Un avis que partage Stéphane Diagana, champion du monde du 400 m haies en 1997 et consultant pour France Télévisions en athlétisme. « Ces JO, c’est un ovni qui est arrivé sur la France. Du jamais-vu. Je pense que c’est plus fort que 98 », assure-t-il. « Les supporters ont aussi découvert une autre relation à l’adversaire et aux sports, avec un côté très bon enfant. » De fait, aucun acte de hooliganisme n’a été recensé pendant la quinzaine, contrairement à ce qui s’était produit au Mondial 98 ou à l’Euro 2016, dans l’Hexagone.

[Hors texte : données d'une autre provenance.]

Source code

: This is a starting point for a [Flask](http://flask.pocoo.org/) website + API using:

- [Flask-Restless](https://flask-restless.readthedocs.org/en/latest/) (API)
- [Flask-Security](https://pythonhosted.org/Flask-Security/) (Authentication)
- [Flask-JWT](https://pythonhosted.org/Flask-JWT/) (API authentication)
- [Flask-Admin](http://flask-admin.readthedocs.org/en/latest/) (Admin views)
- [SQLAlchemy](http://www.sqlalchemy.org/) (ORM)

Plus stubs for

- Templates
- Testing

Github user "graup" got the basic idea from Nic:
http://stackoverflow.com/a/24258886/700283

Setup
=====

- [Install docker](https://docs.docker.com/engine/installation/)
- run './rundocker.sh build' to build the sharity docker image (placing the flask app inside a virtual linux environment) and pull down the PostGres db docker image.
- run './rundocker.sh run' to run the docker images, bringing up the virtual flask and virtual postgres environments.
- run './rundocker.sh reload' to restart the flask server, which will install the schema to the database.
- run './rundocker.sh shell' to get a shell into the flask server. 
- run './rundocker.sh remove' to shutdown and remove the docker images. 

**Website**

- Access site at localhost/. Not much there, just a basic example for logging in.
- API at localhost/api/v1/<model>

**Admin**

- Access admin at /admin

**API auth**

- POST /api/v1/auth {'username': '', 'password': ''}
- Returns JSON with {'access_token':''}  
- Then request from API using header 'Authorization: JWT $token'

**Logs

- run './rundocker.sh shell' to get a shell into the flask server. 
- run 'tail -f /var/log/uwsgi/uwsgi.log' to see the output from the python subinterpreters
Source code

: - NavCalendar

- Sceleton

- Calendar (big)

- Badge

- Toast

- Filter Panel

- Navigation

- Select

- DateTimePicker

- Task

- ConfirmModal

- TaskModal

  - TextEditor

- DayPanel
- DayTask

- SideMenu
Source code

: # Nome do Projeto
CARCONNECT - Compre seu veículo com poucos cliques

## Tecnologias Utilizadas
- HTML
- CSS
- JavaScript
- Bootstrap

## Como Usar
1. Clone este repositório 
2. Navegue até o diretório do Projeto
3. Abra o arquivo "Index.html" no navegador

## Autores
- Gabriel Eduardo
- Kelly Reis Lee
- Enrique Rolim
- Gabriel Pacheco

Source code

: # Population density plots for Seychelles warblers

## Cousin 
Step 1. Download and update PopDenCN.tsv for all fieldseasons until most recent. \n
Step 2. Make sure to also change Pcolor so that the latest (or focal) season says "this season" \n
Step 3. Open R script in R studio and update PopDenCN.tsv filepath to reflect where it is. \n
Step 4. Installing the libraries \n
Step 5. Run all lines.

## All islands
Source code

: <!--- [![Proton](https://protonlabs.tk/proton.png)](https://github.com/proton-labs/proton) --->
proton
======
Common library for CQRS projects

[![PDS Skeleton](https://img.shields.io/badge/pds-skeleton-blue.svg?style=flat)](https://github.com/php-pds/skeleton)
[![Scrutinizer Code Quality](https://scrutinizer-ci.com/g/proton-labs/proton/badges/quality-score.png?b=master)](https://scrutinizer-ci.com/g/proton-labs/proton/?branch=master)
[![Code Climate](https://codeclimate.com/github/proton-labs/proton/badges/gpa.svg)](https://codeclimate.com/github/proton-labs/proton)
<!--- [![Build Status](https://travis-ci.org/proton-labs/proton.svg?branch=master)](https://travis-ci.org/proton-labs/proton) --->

« Quelque chose s’est passé »

Prenez Limoges et son image de ville assoupie. « Il n’y avait pas de liesse dans la rue, c’était plutôt chacun chez soi, illustre Sylvie Rozette, adjointe au maire de la ville. Mais cette ferveur était là. Elle s’exprime différemment, autour d’un pays plus que d’une équipe, contrairement au Mondial de foot. » Autre son de cloche à Châteauroux, 43 000 âmes, qui a accueilli les épreuves de tir. « D’habitude, on a l’impression d’être en dehors des radars, constate Gil Avérous, l’édile castelroussin. Ces Jeux ont prouvé que des choses pouvaient se passer dans des villes moyennes. L’ambiance au tir n’avait rien à envier aux salles parisiennes ! » Une syllabe plus loin, Châteaudun a elle aussi eu l’impression de participer à l’aventure. « Depuis le passage de la flamme, on a baigné dans cette folie », s’émeut le maire Fabien Verdier. Les trois mois de barnum à sillonner la France ont payé. « Quelque chose s’est passé. »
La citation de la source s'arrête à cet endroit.